There’s very little here that I can disagree with. As the representatives of the people, Congress has a duty to oversee the agencies of the Executive Branch, and to investigate in situations that require it even if it may end up being politically messy and inconvenient. Yes, there’s a partisan motive involved but, in some sense, that’s a good thing. Would a Democratic controlled Congress be pursuing this matter with similar zeal? For that matter, would a Republican Congress have pursued the Iran-Contra Scandal with the zeal that the Democrats did in the late 80s? Regardless of what criminal actions may or may not have been committed here, something that isn’t really the jurisdiction of Congress anyway, the American people have a right to know what happened her. For that matter, this investigation also implicates national security interests.
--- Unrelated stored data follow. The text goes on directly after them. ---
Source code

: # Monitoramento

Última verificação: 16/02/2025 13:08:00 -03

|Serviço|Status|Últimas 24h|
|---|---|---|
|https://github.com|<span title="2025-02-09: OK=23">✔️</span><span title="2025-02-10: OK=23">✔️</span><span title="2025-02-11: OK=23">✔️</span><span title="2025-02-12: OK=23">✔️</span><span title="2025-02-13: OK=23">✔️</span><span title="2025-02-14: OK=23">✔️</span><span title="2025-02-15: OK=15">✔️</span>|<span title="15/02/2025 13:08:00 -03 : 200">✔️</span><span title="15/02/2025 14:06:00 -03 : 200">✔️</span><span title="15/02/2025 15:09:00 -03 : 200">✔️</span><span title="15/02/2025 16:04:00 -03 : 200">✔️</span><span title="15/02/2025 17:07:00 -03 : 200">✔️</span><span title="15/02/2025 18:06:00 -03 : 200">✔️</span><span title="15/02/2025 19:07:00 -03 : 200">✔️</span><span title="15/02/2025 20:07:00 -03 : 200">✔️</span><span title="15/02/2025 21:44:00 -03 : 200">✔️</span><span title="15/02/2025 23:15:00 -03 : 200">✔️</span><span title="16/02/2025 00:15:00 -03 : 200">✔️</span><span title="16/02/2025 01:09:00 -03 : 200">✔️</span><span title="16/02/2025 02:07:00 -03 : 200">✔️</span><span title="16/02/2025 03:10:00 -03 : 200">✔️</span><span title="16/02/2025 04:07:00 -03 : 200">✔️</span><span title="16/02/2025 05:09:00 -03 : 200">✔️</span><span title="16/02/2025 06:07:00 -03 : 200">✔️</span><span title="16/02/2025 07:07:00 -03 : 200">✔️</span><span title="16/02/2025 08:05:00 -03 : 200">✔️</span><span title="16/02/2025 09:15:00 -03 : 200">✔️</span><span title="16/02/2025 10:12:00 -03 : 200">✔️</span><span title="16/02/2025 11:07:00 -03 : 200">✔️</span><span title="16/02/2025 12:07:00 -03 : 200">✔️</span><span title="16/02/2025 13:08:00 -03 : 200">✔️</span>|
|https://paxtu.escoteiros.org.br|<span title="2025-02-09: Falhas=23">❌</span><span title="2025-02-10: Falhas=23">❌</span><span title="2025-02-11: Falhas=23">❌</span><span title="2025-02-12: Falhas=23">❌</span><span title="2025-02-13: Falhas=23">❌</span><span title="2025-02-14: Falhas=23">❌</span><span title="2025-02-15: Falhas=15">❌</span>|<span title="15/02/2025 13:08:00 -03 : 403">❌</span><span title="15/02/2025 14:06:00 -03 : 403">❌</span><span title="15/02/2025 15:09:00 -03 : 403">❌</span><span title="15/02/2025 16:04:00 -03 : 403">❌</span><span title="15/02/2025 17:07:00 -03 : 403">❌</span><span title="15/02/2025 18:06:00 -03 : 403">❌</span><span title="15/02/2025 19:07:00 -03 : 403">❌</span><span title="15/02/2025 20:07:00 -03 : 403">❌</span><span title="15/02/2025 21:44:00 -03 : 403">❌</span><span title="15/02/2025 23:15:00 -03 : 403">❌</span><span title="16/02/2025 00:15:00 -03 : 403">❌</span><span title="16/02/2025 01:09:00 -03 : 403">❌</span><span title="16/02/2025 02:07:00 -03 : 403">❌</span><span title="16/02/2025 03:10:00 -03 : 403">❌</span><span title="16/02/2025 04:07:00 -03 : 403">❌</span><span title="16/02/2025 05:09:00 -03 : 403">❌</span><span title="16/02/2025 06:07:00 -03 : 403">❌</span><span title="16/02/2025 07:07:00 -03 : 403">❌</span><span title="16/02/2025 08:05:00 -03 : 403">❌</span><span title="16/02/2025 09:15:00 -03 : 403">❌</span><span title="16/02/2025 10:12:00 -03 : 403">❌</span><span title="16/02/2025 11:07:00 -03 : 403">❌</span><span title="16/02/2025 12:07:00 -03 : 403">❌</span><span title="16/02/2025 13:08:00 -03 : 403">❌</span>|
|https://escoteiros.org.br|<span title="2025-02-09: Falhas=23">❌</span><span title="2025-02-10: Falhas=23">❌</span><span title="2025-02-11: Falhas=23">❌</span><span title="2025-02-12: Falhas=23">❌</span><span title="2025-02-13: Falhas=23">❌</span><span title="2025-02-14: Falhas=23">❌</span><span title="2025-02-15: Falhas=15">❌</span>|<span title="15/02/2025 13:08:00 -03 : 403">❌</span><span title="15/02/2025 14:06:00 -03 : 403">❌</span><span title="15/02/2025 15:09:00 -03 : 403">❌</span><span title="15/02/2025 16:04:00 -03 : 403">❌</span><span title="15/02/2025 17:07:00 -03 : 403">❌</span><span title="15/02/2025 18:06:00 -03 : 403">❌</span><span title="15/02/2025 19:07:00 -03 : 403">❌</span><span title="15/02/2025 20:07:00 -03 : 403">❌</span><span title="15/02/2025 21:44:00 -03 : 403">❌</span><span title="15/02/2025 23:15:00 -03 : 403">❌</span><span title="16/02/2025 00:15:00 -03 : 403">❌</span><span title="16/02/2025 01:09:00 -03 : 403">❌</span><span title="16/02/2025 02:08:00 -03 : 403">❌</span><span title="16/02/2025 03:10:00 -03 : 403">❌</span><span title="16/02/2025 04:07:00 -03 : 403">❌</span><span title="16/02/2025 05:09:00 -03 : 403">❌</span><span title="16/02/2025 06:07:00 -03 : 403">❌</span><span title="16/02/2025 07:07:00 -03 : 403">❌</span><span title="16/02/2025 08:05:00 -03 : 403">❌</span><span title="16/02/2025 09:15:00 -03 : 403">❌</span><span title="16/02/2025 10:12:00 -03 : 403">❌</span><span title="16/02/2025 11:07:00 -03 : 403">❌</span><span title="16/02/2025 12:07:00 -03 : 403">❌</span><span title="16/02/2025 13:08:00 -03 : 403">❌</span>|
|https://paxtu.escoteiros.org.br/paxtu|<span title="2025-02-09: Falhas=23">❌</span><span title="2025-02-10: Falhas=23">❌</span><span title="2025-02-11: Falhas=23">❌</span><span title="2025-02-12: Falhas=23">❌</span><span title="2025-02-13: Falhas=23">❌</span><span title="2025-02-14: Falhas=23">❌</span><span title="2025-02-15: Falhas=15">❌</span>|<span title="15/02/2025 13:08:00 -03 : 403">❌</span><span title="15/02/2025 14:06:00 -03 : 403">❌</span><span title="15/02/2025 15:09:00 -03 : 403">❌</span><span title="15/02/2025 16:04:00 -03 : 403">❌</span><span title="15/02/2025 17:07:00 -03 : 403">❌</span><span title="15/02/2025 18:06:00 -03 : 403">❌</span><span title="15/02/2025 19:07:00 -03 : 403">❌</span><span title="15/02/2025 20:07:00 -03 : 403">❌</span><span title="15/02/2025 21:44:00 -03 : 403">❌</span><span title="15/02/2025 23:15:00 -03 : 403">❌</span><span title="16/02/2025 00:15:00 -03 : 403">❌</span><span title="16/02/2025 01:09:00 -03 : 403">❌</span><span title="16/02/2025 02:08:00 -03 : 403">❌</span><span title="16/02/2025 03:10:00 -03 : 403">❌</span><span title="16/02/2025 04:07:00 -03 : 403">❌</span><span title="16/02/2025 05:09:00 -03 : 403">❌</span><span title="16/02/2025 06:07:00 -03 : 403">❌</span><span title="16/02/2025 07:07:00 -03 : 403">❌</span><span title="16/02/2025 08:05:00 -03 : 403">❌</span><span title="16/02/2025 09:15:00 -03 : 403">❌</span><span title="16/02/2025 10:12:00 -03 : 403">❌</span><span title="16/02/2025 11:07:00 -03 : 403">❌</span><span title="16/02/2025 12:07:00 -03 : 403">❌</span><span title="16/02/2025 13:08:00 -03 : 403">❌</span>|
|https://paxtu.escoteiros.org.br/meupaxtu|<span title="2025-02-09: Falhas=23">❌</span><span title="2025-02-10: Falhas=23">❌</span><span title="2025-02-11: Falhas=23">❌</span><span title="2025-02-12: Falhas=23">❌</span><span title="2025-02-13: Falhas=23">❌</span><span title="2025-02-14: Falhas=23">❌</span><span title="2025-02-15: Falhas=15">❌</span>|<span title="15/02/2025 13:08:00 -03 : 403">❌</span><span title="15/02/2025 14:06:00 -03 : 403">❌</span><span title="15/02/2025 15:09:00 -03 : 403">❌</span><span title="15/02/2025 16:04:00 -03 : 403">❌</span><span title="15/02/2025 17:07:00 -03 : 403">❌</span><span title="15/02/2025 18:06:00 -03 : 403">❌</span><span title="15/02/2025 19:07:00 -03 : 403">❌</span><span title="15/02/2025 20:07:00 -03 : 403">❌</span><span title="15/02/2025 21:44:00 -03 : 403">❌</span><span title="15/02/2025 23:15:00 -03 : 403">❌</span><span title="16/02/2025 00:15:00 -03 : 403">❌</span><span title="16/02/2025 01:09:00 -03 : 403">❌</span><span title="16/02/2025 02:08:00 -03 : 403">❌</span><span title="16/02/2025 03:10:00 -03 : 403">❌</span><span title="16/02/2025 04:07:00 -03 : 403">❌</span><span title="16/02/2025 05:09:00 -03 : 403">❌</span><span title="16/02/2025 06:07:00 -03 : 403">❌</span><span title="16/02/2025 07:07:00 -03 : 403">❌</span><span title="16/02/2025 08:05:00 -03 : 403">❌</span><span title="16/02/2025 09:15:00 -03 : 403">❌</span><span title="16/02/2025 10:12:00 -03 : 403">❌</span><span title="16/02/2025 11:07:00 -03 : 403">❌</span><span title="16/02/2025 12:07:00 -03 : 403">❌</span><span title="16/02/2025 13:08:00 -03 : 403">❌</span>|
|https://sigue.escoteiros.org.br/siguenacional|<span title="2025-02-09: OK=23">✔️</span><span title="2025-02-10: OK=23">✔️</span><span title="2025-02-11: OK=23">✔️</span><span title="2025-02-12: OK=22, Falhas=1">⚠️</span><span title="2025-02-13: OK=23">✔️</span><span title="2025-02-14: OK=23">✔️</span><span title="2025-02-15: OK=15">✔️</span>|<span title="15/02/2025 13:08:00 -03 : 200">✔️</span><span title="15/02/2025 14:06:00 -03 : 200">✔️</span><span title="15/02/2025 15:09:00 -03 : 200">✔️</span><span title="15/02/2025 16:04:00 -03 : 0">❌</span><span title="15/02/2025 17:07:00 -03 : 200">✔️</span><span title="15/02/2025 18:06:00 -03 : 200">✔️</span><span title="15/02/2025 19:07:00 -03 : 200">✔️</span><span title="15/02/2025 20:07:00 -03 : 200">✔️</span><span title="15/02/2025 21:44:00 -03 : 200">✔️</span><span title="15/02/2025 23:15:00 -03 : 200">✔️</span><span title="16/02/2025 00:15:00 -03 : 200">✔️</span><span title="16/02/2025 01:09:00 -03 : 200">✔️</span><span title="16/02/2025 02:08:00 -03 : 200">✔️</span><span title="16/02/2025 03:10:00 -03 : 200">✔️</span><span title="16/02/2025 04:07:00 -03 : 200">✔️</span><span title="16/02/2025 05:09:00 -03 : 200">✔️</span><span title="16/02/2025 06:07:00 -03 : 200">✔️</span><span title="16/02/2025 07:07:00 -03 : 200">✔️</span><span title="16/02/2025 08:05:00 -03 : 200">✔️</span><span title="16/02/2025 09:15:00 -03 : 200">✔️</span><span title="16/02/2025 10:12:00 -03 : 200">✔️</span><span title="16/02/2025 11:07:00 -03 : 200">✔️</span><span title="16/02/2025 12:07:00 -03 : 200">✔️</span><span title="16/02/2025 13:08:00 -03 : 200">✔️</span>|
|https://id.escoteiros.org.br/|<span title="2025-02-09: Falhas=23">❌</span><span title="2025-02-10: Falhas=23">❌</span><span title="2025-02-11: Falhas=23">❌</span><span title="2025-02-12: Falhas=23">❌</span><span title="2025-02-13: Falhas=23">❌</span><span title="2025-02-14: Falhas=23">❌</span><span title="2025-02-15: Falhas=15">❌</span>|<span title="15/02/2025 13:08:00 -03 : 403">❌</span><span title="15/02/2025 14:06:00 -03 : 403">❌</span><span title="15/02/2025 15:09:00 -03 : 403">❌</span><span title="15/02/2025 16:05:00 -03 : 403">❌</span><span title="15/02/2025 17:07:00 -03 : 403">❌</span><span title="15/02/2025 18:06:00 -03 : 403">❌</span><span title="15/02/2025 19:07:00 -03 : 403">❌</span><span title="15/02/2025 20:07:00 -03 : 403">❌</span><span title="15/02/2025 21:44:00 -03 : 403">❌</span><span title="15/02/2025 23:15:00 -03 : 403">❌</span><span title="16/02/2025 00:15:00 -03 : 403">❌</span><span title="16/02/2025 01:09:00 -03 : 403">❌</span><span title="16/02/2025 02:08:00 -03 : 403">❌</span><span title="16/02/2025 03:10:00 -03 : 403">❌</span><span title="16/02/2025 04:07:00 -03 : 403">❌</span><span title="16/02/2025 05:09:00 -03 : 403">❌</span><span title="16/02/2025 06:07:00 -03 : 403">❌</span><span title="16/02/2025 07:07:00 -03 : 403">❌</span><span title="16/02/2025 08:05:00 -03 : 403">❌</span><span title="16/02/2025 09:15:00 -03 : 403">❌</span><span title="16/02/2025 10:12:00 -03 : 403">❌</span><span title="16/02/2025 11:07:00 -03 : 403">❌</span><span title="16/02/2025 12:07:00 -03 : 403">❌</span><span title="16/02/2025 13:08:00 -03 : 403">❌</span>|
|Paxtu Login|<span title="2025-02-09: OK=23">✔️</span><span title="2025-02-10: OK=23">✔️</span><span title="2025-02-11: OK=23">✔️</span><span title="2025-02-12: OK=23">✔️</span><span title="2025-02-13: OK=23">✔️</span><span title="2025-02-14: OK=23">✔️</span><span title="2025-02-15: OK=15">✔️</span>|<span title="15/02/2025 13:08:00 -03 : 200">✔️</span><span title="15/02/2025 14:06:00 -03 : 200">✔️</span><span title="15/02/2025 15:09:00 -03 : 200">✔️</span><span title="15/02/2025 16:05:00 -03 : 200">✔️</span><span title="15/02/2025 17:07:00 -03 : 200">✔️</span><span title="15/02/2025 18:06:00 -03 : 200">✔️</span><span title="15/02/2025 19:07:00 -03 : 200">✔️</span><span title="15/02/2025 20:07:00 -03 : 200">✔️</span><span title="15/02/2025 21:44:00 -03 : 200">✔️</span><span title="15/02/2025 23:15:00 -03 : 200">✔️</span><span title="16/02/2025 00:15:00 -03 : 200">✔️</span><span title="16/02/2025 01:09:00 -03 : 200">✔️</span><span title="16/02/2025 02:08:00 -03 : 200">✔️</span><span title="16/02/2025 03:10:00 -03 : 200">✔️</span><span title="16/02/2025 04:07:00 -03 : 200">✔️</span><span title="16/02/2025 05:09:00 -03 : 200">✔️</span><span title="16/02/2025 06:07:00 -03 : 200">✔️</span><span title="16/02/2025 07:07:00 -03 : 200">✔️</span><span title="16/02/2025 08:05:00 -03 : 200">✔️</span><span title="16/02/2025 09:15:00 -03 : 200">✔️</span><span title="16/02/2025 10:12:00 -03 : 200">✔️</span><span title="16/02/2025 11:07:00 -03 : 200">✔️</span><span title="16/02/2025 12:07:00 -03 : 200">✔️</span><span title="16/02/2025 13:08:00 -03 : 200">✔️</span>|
Specifically, this scandal implicates our relations with our southern neighbor, whose generally pro-American Attorney General is still upset that she was kept entirely out of the loop about what was going on with Fast & Furious even while weapons involved in the scandal were no doubt being used to kill Mexican citizens in the country’s bloody drug feuds. It simply isn’t enough for the Justice Department and the White House to say “Trust us.” The oversight process exists precisely because we cannot trust them without making sure there’s someone looking over their shoulder.
How will this all end? Well, an incident during the Bush Administration may provide a clue:
During the Bush administration, as Democrats pushed a probe into the firing of U.S. attorneys in late 2006 orchestrated by White House officials, the Justice Department refused to take any action on a criminal contempt resolution approved by the House. This left the House Judiciary Committee with the option of suing the White House in federal court, which it did. The process lasted months, and in the end — despite an early round victory for the Judiciary Committee — both sides cut a deal before setting a legal precedent binding future presidents and Congresses.
That’s what will happen this time, no doubt, but whether it happens before or after Eric Holder is found in contempt is the question we’re all waiting to find out the answer to.